Information >>
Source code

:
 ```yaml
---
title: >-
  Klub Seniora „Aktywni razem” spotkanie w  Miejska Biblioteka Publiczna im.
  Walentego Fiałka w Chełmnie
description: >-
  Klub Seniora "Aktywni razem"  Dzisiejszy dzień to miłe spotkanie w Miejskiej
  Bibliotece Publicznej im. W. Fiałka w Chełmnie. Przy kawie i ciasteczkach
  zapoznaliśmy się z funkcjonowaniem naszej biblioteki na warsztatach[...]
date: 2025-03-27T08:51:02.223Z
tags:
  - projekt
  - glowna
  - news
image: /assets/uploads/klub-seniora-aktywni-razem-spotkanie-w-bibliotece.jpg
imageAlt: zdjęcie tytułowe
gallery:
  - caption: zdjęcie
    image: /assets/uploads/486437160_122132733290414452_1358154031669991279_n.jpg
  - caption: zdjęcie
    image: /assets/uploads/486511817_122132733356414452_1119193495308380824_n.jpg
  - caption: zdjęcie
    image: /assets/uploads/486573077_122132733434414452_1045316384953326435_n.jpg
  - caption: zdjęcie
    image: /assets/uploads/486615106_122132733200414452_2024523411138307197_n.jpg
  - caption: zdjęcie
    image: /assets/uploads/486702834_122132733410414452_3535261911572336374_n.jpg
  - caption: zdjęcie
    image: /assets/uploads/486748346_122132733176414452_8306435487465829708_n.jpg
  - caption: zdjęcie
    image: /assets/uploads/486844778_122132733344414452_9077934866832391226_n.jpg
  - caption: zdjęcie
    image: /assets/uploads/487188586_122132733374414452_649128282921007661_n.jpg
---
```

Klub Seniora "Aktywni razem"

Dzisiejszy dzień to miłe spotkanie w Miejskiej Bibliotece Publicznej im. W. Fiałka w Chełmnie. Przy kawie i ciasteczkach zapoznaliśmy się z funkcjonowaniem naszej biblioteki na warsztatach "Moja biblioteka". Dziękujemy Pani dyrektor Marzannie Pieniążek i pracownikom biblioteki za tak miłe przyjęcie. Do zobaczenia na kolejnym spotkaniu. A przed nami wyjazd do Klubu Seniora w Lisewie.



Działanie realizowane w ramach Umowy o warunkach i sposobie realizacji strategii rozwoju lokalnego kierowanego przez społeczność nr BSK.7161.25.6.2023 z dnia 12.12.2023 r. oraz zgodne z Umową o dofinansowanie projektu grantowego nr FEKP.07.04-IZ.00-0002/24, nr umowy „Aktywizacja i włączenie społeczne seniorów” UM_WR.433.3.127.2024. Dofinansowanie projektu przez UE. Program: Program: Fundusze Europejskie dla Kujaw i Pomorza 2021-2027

What the task asks >> Return each line from the material that includes the string "uploads".

Reply >>
image: /assets/uploads/klub-seniora-aktywni-razem-spotkanie-w-bibliotece.jpg
    image: /assets/uploads/486437160_122132733290414452_1358154031669991279_n.jpg
    image: /assets/uploads/486511817_122132733356414452_1119193495308380824_n.jpg
    image: /assets/uploads/486573077_122132733434414452_1045316384953326435_n.jpg
    image: /assets/uploads/486615106_122132733200414452_2024523411138307197_n.jpg
    image: /assets/uploads/486702834_122132733410414452_3535261911572336374_n.jpg
    image: /assets/uploads/486748346_122132733176414452_8306435487465829708_n.jpg
    image: /assets/uploads/486844778_122132733344414452_9077934866832391226_n.jpg
    image: /assets/uploads/487188586_122132733374414452_649128282921007661_n.jpg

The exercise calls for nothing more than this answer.